Creatively, too, old-time music and punk rock share basic similarities. Eons before Thurston Moore fiddled with odd guitar tunings, old-time banjo players mastered the art of tuning and retuning their instruments, often with dramatic effects. Mountain musicians came up with spooky and dissonant "modal" tunings that even those versed in music theory have difficulty explaining. In the early days of rock-n-roll, these tunings must have sounded archaic and outdated, but now their dark, brooding sound seems eerily modern.


"Eons before Thurston Moore fiddled with odd guitar tunings, old-time banjo players mastered the art of tuning and retuning their instruments, often with dramatic effects."

In some ways, old-time music seems more punk-rock than punk rock itself. Old-time musicians freely borrowed licks from each other's songs -- a tribute, not a slight. Why bother squabbling over turf when there's so much great music to be played?


I'm not the only one to be drawn backwards in time because of the popularity of insurgent country. The banjo is popping up in dozens of songs -- not just the usual countryfied suspects such as Wilco and the Bottlerockets, but also indie-rock staples like Ani DiFranco and Pavement. Even siren songstress Sophie B. Hawkins wanted to insert a banjo into one of her singles, though Sony Music put the kibosh on that idea in a hurry. What's even more exciting is that the banjo seems to have shed its stereotype as happy-go-lucky shorthand for cornpone kitsch. Musicians are allowing it the space and freedom to convey a complex range of emotions that stretch far beyond the squaredance -- just like the range of styles and emotions you find in real old-time music.

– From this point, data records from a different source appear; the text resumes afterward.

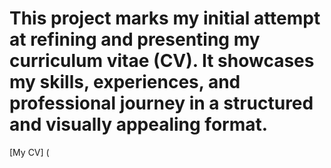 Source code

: # This project marks my initial attempt at refining and presenting my curriculum vitae (CV). It showcases my skills, experiences, and professional journey in a structured and visually appealing format.
[My CV] (
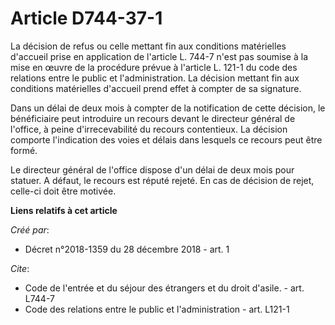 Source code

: # Article D744-37-1

La décision de refus ou celle mettant fin aux conditions matérielles d'accueil prise en application de l'article L. 744-7
n'est pas soumise à la mise en œuvre de la procédure prévue à l'article L. 121-1 du code des relations entre le public et
l'administration. La décision mettant fin aux conditions matérielles d'accueil prend effet à compter de sa signature. 

Dans un délai de deux mois à compter de la notification de cette décision, le bénéficiaire peut introduire un recours devant
le directeur général de l'office, à peine d'irrecevabilité du recours contentieux. La décision comporte l'indication des
voies et délais dans lesquels ce recours peut être formé. 

Le directeur général de l'office dispose d'un délai de deux mois pour statuer. A défaut, le recours est réputé rejeté. En cas
de décision de rejet, celle-ci doit être motivée.

**Liens relatifs à cet article**

_Créé par_:

  - Décret n°2018-1359 du 28 décembre 2018 - art. 1

_Cite_:

  - Code de l'entrée et du séjour des étrangers et du droit d'asile. - art. L744-7
  - Code des relations entre le public et l'administration - art. L121-1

But what does the rise of insurgent country mean for old-time music, or even for the "country" musicians that can't find a place in Nashville, New York, or Los Angeles? Johnson says that insurgent country is "a great vehicle to awaken new music lovers to the unsung heroes of the past," including great songwriters like Townes Van Zandt and Alejandro Escovedo. "They're artists who worked really hard for a long time . . . and are now appreciated by a new generation," Johnson says. Still, he says, the prevalence of easily accessible bands with a country sound may not unleash a new surge of interest in traditional music because "people may think they can listen to [the new alt-country bands] and think they don't have to go any further back."

Still, the possibility exists that for at least some rock bands, traditional rural music could serve as an inspiration . . . or at least an influence. Bluegrass emerged when economic circumstances forced rural musicians into the City. You could argue that insurgent country emerged when urban musicians started to look to the country for sounds and feelings simply not available in the musical vocabulary of the city. Take this to the logical extreme and you unleash a torrent of fiddles, banjos, and mandolins onto rock listeners, maybe even creating a genre with the staying power to silence critics who say alt-country is nothing more than a fad.

Stranger things have happened. Johnson cites David Byrne's experiments with traditional Brazilian music as a "catalyst" for U.S. bands, such as Tortoise, to experiment with those same sounds in a rock context. "Who knows," he asks, "what the next big thing is?"